Todas estas dificuldades, e outras que não cabe aqui desenvolver, estão relatadas em diversa comunicação e correspondência existente nos arquivos dos grupos de cante e onde se encontram também alguns programas de encontros de cante em que participam grupos de folclore e vice-versa. Até ao momento verifica-se que é nos grupos do concelho de Castro Verde, através do papel importantíssimo da Cortiçol, nos Arraianos de Ficalho, nos Ceifeiros de Cuba e n’Os Camponeses de Pias que se encontra muita correspondência trocada com grupos de folclore de forma regular e pertinente. Porém, sabe-se que existiram e existem outras experiências um pouco por todo o Alentejo.
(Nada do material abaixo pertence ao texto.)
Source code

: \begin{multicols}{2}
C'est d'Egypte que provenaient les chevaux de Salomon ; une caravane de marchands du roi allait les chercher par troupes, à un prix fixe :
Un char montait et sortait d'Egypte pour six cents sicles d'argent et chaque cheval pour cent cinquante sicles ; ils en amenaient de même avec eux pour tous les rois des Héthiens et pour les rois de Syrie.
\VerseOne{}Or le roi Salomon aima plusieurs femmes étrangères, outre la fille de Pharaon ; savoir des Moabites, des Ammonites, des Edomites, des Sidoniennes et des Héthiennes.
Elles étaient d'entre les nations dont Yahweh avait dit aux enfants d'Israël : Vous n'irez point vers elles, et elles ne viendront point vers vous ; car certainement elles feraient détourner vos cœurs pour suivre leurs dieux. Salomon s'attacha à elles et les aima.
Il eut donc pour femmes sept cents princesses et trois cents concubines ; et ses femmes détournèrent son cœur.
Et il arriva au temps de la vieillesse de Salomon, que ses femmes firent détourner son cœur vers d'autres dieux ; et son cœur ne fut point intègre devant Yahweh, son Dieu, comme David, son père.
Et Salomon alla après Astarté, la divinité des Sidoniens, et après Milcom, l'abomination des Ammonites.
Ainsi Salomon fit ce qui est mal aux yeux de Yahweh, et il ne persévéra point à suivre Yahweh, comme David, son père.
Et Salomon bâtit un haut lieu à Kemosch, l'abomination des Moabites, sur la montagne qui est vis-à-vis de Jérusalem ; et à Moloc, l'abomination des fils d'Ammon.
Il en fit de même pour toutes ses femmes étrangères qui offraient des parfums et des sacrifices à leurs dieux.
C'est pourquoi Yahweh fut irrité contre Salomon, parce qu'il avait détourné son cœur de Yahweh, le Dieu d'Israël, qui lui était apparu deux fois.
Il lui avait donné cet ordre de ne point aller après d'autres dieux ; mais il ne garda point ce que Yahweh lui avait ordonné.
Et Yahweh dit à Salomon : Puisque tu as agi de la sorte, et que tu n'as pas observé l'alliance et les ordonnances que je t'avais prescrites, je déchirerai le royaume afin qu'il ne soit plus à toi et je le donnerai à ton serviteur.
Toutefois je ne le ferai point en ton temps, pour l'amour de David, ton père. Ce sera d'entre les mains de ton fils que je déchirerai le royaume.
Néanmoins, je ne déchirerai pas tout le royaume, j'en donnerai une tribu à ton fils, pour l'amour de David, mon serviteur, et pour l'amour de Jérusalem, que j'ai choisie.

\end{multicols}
Para este encontro de culturas em muito terá contribuído também o Festival Nacional de Folclore do Algarve, que durante largos anos foi transmitido na “RTP” e cuja última edição, no formato idealizado, aconteceu em 1996, cabendo ao Rancho Folclórico Fazendeiros de Montemor-o-Novo representar o Alto Alentejo e ao Grupo Coral Os Camponeses de Pias a representação do Baixo Alentejo.

Nos dias de hoje não faria sentido retomar esta boa prática?!